**About this task**
Write the listing out once more, with every line exactly as it stands.

**Data for review**
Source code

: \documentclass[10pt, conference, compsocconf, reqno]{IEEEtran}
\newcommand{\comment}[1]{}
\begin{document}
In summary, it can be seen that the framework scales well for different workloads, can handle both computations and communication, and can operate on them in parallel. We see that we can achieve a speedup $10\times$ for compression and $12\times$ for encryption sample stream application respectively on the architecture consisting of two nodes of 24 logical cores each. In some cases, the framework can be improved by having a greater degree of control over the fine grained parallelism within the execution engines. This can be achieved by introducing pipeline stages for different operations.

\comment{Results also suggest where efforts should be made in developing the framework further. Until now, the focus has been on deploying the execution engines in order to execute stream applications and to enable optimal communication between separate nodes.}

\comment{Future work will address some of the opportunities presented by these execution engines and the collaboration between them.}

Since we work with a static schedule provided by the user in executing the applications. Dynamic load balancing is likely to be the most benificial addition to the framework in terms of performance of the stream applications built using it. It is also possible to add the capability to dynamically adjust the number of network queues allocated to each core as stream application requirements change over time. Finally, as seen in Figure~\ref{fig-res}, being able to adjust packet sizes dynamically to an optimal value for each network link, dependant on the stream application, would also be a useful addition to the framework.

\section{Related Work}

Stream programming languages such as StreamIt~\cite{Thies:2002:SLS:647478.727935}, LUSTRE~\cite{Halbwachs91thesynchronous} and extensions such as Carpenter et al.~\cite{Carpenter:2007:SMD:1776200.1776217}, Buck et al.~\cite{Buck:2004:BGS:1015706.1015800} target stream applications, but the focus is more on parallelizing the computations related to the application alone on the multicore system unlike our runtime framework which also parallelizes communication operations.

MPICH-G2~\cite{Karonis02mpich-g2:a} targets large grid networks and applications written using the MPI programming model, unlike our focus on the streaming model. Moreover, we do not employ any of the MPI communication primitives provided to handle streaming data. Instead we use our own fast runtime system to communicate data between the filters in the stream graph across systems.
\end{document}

**Task answer**
Source code

: \documentclass[10pt, conference, compsocconf, reqno]{IEEEtran}
\newcommand{\comment}[1]{}
\begin{document}
In summary, it can be seen that the framework scales well for different workloads, can handle both computations and communication, and can operate on them in parallel. We see that we can achieve a speedup $10\times$ for compression and $12\times$ for encryption sample stream application respectively on the architecture consisting of two nodes of 24 logical cores each. In some cases, the framework can be improved by having a greater degree of control over the fine grained parallelism within the execution engines. This can be achieved by introducing pipeline stages for different operations.

\comment{Results also suggest where efforts should be made in developing the framework further. Until now, the focus has been on deploying the execution engines in order to execute stream applications and to enable optimal communication between separate nodes.}

\comment{Future work will address some of the opportunities presented by these execution engines and the collaboration between them.}

Since we work with a static schedule provided by the user in executing the applications. Dynamic load balancing is likely to be the most benificial addition to the framework in terms of performance of the stream applications built using it. It is also possible to add the capability to dynamically adjust the number of network queues allocated to each core as stream application requirements change over time. Finally, as seen in Figure~\ref{fig-res}, being able to adjust packet sizes dynamically to an optimal value for each network link, dependant on the stream application, would also be a useful addition to the framework.

\section{Related Work}

Stream programming languages such as StreamIt~\cite{Thies:2002:SLS:647478.727935}, LUSTRE~\cite{Halbwachs91thesynchronous} and extensions such as Carpenter et al.~\cite{Carpenter:2007:SMD:1776200.1776217}, Buck et al.~\cite{Buck:2004:BGS:1015706.1015800} target stream applications, but the focus is more on parallelizing the computations related to the application alone on the multicore system unlike our runtime framework which also parallelizes communication operations.

MPICH-G2~\cite{Karonis02mpich-g2:a} targets large grid networks and applications written using the MPI programming model, unlike our focus on the streaming model. Moreover, we do not employ any of the MPI communication primitives provided to handle streaming data. Instead we use our own fast runtime system to communicate data between the filters in the stream graph across systems.
\end{document}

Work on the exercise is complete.